==== Supplied records

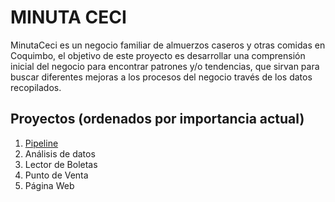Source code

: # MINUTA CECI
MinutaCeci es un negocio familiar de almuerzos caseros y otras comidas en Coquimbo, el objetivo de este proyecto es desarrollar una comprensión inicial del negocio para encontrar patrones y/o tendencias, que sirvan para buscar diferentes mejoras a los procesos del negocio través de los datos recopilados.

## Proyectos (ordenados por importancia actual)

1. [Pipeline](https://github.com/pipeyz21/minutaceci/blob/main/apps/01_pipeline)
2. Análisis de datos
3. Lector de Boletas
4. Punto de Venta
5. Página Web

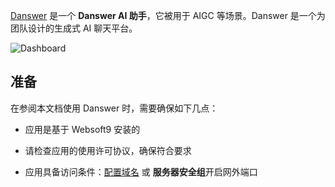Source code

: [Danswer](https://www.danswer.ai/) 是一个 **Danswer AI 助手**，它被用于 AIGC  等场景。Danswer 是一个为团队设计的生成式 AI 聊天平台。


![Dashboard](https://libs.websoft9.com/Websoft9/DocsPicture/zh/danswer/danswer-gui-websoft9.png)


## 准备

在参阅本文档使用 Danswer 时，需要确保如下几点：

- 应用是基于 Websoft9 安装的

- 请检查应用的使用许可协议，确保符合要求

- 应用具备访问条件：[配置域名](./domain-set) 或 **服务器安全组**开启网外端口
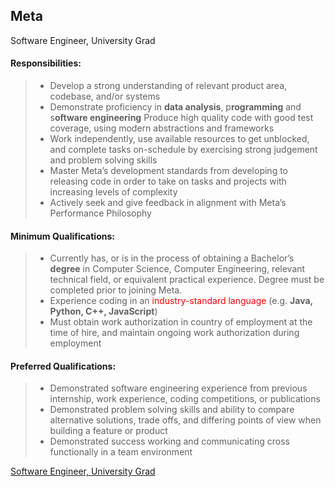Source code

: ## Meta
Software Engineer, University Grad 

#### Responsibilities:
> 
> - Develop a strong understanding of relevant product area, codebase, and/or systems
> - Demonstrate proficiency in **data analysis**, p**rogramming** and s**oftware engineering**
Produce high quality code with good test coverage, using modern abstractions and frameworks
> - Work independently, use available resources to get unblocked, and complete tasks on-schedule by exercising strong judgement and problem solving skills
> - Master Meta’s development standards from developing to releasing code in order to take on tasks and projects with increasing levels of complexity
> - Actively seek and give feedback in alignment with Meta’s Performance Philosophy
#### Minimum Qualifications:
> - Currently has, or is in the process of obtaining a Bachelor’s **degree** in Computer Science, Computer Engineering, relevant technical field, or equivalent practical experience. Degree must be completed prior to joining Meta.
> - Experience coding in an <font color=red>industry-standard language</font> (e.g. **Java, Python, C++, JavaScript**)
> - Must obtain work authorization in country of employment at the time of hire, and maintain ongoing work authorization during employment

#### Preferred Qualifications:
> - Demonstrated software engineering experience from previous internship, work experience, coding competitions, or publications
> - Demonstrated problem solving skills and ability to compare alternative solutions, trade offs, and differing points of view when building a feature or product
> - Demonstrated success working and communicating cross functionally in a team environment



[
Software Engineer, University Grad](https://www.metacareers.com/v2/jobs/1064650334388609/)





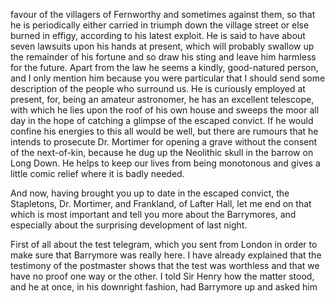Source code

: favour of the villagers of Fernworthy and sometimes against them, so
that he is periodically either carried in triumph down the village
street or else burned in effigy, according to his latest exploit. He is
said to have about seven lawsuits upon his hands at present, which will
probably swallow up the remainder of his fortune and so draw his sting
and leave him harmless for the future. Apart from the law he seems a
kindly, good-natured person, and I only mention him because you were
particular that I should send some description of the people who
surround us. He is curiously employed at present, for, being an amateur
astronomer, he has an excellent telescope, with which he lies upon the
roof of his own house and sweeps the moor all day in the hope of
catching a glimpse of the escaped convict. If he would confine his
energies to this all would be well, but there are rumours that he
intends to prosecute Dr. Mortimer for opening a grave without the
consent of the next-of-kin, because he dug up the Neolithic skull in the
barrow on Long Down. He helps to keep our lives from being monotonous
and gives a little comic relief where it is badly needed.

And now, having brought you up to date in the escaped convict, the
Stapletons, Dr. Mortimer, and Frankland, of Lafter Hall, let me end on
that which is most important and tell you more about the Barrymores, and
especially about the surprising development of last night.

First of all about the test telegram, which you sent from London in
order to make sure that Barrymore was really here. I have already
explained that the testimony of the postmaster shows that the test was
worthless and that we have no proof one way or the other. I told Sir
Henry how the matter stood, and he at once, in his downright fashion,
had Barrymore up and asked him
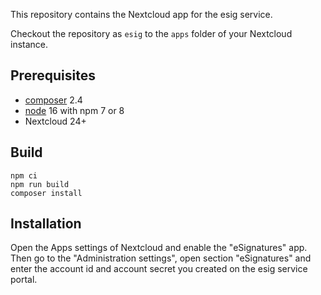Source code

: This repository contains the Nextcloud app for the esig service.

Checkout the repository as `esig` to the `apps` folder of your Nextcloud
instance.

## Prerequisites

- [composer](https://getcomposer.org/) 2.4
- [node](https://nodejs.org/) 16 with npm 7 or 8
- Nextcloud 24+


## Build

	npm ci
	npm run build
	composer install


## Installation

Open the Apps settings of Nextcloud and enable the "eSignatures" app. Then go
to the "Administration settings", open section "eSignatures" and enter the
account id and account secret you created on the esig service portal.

========

Goal of the exercise: Looking at the records above, count the lines where the word "relevant" appears. State only the number.

Exercise response: 2